[Saved data entries]
------------------------------------

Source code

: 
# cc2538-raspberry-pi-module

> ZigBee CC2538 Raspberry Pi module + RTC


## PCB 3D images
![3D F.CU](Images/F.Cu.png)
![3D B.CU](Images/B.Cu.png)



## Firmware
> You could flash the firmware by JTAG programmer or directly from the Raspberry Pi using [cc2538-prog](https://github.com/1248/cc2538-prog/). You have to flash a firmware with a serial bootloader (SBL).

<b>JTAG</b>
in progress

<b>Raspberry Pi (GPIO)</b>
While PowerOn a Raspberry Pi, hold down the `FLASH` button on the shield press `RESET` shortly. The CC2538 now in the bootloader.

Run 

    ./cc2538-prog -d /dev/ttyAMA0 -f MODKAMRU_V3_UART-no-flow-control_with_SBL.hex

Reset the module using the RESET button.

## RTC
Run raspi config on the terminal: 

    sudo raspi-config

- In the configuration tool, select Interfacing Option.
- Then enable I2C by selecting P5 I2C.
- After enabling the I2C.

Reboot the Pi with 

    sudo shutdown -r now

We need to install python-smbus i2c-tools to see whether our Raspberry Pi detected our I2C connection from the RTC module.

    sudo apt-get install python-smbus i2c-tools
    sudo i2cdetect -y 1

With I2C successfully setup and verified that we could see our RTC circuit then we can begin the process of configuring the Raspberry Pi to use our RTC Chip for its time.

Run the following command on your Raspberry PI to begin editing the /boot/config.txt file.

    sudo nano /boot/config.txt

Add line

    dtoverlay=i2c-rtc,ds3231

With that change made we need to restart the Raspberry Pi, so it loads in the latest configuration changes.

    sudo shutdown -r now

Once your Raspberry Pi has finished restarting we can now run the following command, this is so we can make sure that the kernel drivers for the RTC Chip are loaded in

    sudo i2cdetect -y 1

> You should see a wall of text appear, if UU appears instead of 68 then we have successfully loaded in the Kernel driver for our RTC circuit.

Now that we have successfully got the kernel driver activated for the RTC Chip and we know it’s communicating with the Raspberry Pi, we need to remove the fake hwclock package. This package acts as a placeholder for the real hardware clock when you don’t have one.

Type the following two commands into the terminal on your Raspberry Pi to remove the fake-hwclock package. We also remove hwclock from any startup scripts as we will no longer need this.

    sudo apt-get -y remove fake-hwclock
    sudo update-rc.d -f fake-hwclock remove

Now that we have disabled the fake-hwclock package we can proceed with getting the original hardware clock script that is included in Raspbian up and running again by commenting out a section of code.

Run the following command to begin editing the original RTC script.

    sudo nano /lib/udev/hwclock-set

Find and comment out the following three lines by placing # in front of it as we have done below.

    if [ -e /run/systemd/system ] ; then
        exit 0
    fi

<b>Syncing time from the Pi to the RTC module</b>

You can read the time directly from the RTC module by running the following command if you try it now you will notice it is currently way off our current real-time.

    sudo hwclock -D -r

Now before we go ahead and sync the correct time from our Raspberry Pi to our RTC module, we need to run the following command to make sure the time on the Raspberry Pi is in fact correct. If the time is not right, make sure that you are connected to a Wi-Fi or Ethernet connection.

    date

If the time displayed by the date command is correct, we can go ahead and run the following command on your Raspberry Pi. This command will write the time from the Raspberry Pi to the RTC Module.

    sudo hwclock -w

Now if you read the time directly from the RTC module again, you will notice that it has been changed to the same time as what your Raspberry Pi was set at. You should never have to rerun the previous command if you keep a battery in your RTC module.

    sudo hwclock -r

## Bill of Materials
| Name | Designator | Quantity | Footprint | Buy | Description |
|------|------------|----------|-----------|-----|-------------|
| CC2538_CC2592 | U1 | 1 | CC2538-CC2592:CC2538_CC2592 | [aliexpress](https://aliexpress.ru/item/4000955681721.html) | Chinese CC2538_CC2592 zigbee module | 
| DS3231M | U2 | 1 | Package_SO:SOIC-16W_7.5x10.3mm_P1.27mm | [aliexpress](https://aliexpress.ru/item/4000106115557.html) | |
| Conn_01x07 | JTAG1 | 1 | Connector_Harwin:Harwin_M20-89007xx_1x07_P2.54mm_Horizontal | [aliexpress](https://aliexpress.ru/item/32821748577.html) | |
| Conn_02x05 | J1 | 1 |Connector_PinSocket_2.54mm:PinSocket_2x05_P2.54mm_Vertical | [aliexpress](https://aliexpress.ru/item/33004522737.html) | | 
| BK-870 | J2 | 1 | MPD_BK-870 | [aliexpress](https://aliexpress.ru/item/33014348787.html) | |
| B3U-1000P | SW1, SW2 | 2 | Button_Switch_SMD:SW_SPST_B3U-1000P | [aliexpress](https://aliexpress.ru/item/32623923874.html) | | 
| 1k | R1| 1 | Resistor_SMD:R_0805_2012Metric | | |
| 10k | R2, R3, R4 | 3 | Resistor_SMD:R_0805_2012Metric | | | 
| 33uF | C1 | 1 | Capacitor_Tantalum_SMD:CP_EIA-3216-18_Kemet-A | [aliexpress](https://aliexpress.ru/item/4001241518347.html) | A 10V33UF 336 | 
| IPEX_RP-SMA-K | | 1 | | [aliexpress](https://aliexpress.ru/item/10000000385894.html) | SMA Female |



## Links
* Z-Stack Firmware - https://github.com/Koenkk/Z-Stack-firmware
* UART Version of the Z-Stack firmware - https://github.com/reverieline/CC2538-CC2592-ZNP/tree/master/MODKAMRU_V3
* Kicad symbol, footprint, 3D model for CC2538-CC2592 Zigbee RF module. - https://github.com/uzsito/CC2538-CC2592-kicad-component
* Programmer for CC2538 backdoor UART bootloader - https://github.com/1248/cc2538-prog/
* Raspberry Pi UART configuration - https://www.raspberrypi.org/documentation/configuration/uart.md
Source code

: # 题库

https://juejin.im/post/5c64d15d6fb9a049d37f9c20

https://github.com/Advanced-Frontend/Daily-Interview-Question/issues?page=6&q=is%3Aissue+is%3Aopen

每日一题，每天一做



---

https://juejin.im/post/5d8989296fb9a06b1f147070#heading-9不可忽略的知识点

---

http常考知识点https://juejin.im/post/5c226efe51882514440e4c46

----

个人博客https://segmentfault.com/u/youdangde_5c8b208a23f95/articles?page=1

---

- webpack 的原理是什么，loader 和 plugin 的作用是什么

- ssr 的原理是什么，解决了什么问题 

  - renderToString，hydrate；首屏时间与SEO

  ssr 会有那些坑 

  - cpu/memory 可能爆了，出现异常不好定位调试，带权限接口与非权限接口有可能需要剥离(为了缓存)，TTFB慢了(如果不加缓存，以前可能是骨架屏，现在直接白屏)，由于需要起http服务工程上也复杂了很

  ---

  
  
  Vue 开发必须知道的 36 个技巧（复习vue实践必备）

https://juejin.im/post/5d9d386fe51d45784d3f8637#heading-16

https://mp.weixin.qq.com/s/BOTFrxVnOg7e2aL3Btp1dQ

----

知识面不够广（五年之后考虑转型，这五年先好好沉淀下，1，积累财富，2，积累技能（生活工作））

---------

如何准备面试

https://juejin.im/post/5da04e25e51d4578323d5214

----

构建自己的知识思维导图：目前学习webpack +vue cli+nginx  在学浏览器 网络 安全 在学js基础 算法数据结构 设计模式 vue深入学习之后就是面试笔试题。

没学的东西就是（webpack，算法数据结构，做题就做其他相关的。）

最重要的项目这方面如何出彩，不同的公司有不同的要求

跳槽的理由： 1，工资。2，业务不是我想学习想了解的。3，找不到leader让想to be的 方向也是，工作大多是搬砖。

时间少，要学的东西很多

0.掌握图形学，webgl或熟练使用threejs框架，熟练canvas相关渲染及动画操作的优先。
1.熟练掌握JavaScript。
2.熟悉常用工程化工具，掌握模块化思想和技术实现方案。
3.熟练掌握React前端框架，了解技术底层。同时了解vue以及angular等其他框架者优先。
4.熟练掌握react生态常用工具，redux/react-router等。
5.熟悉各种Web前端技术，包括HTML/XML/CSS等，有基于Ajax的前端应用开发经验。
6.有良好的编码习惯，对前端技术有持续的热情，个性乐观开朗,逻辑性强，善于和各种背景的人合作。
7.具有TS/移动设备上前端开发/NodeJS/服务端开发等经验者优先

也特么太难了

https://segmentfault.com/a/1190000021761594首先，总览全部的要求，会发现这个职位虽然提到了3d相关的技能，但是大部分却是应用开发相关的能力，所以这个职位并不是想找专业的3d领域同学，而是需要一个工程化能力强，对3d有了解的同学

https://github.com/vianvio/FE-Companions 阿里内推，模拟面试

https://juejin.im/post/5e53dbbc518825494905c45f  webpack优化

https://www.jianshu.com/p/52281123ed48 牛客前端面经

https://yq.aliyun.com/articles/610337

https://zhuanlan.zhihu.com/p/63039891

------------------------------------

REQUIRED ACTION
Each line that holds the word "post" should be extracted from the records.

WRITTEN RESPONSE
https://juejin.im/post/5c64d15d6fb9a049d37f9c20
https://juejin.im/post/5d8989296fb9a06b1f147070#heading-9不可忽略的知识点
http常考知识点https://juejin.im/post/5c226efe51882514440e4c46
https://juejin.im/post/5d9d386fe51d45784d3f8637#heading-16
https://juejin.im/post/5da04e25e51d4578323d5214
https://juejin.im/post/5e53dbbc518825494905c45f  webpack优化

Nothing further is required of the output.